> [Brief] Go line by line through the records below. Copy whichever lines contain the string "newcommand".

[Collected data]
——

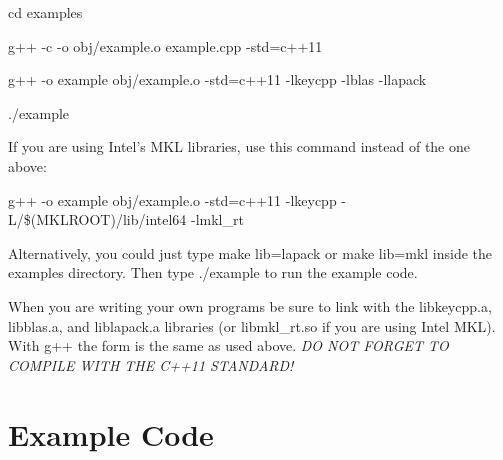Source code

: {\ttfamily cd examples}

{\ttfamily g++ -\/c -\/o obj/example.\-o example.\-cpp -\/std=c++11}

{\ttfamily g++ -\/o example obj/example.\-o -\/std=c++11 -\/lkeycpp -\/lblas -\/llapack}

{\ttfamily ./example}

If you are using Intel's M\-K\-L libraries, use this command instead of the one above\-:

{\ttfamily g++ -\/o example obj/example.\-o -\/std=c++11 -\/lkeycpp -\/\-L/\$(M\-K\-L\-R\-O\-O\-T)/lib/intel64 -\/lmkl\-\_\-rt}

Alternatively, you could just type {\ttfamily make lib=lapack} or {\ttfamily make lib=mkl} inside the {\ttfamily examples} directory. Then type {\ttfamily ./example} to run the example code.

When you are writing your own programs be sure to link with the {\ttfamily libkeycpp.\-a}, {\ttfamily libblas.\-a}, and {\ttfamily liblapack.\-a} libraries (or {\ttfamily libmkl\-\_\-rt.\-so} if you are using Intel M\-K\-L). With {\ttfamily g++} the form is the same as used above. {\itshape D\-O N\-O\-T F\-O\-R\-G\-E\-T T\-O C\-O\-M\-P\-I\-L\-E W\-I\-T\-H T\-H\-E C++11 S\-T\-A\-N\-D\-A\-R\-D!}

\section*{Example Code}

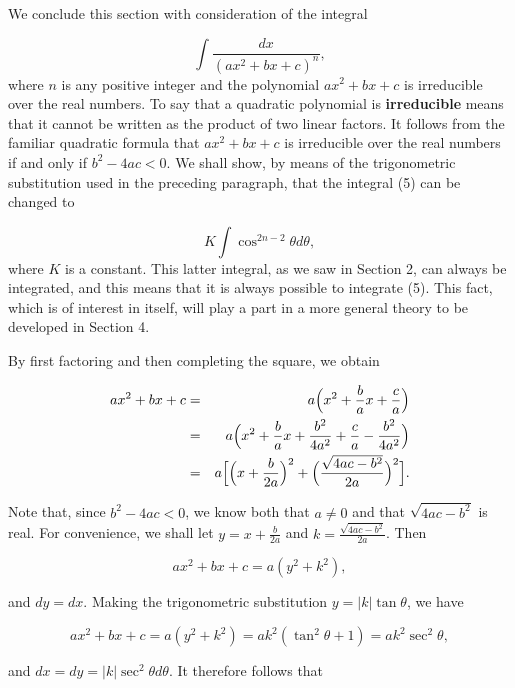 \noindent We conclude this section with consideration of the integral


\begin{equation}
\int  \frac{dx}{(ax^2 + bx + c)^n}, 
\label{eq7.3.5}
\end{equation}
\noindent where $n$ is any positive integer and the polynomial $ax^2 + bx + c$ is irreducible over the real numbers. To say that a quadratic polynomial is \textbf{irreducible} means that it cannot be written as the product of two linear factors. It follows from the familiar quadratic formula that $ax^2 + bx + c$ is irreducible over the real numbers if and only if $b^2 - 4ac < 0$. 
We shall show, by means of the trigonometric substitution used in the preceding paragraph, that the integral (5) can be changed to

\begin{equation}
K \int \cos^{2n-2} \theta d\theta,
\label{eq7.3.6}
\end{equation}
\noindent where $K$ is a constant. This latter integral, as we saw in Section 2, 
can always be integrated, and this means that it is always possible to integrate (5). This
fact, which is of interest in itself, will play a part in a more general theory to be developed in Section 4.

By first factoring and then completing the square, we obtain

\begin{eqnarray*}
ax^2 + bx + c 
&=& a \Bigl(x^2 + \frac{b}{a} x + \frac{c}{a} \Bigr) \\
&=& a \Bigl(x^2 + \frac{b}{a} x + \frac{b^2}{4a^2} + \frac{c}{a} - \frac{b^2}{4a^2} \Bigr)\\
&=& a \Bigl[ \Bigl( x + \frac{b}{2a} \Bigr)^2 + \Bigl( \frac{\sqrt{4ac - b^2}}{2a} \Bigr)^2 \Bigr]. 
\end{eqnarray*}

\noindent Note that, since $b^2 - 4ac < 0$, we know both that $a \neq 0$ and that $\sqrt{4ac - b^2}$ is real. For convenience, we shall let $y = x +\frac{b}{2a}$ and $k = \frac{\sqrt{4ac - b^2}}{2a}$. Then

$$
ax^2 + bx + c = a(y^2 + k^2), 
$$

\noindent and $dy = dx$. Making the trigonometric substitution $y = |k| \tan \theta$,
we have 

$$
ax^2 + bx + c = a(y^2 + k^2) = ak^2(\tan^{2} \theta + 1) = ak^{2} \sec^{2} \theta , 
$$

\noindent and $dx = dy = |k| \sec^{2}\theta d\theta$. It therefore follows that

——

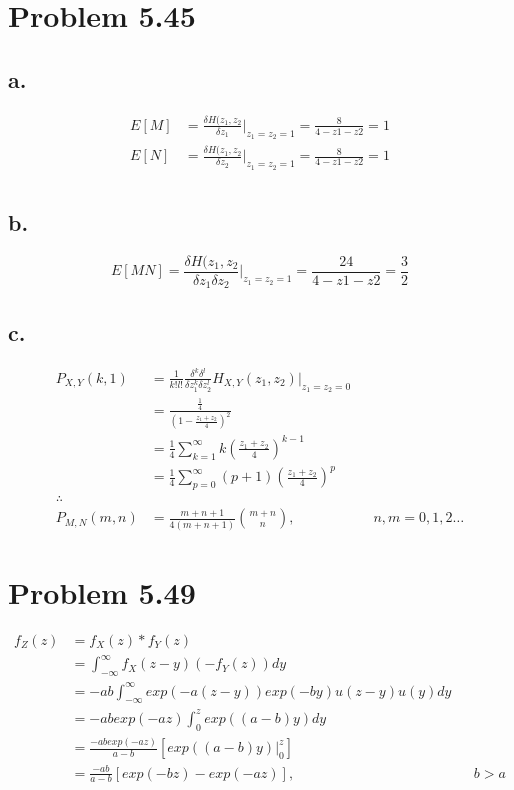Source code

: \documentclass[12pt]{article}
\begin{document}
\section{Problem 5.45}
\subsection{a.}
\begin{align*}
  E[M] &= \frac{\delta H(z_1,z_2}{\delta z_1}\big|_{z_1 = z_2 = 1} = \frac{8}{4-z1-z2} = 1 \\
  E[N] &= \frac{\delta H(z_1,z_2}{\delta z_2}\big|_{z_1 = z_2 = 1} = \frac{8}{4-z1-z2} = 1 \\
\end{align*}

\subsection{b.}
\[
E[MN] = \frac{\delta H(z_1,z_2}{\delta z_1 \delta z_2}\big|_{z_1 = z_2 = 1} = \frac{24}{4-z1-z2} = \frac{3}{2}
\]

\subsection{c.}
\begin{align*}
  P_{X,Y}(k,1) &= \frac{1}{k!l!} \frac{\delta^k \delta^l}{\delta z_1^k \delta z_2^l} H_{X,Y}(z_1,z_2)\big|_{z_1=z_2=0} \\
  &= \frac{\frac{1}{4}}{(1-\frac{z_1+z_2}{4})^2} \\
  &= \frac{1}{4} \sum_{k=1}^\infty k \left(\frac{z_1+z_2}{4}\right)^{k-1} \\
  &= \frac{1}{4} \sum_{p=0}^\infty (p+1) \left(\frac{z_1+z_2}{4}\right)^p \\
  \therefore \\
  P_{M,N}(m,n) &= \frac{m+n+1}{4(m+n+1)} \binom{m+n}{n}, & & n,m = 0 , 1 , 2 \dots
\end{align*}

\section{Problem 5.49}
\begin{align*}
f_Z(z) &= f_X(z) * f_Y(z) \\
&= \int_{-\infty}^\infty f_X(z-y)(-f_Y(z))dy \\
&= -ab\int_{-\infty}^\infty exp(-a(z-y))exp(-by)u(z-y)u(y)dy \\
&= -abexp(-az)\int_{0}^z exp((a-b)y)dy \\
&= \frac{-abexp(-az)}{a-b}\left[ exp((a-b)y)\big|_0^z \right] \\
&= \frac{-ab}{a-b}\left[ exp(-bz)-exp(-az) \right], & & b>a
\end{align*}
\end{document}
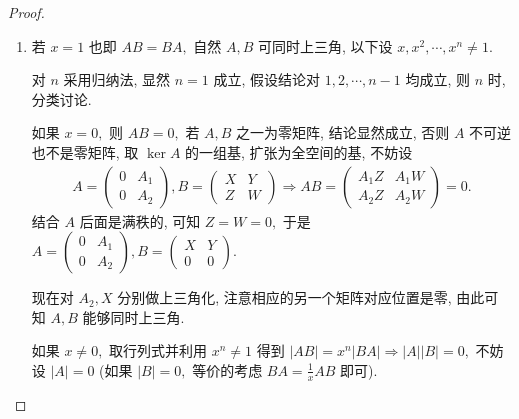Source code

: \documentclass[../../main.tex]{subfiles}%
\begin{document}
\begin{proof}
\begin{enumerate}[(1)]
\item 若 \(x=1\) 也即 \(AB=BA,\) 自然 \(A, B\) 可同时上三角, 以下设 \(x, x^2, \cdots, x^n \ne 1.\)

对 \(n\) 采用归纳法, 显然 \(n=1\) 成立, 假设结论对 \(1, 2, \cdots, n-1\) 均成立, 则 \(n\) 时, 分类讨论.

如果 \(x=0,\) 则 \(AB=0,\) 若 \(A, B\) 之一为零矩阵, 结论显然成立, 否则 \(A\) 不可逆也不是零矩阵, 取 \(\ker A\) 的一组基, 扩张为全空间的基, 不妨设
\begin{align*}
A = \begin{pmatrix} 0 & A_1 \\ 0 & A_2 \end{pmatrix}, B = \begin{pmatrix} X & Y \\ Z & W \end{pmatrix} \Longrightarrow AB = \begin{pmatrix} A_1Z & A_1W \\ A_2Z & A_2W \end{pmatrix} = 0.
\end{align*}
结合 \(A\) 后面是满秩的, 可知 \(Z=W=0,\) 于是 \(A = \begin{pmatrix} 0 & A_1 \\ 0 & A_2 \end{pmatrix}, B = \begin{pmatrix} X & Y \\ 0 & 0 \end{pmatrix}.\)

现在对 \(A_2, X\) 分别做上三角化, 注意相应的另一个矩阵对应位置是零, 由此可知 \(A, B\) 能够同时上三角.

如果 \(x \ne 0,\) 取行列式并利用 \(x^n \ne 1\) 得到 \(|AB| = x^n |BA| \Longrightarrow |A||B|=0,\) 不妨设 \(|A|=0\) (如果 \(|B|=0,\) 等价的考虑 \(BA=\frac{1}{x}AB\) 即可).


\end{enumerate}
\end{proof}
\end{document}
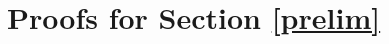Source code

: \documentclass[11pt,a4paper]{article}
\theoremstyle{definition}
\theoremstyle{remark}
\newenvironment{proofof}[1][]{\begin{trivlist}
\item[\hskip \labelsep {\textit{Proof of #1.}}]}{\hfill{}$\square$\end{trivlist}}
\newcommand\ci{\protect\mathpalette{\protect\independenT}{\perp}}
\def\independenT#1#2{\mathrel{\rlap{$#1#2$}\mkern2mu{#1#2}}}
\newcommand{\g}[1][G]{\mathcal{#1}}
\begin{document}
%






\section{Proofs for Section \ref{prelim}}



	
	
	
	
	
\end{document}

——

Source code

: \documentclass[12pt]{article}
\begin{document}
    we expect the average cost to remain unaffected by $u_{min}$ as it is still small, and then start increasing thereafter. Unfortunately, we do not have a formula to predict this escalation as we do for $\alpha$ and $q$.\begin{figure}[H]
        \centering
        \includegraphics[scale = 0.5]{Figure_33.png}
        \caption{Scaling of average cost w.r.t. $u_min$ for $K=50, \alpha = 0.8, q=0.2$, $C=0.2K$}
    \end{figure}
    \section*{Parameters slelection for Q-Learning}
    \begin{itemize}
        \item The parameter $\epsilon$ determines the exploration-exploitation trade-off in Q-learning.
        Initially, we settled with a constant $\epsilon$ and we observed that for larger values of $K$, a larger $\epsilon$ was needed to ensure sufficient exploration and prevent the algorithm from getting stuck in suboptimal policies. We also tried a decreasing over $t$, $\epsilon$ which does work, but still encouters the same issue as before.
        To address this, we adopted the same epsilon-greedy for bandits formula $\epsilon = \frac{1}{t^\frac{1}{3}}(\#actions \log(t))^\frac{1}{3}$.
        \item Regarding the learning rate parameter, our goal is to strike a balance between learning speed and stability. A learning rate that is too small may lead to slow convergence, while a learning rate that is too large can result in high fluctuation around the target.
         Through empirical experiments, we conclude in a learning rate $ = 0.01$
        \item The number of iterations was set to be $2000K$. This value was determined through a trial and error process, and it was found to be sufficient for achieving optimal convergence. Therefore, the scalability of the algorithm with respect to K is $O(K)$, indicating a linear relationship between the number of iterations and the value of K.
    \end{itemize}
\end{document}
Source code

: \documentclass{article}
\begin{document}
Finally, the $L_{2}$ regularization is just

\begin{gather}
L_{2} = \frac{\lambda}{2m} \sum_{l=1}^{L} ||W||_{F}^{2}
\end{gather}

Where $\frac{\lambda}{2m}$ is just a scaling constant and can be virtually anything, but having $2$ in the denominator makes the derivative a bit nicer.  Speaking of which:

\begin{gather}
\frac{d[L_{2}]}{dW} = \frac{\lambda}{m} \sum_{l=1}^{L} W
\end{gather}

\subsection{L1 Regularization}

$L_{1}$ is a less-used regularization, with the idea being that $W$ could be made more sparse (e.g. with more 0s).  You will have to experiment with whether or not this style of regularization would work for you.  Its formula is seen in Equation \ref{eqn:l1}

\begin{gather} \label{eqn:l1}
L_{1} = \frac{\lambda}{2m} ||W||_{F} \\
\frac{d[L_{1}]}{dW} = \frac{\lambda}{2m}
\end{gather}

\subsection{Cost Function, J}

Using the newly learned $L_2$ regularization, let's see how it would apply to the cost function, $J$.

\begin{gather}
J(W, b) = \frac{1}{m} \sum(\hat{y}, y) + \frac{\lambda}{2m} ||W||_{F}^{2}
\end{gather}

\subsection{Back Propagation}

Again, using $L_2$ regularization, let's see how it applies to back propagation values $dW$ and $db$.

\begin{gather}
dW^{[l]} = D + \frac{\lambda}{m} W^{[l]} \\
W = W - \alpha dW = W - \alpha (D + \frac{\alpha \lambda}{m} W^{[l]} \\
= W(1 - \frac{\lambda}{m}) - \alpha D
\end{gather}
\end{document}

——

> [Result of the task]
\newcommand\ci{\protect\mathpalette{\protect\independenT}{\perp}}
\newcommand{\g}[1][G]{\mathcal{#1}}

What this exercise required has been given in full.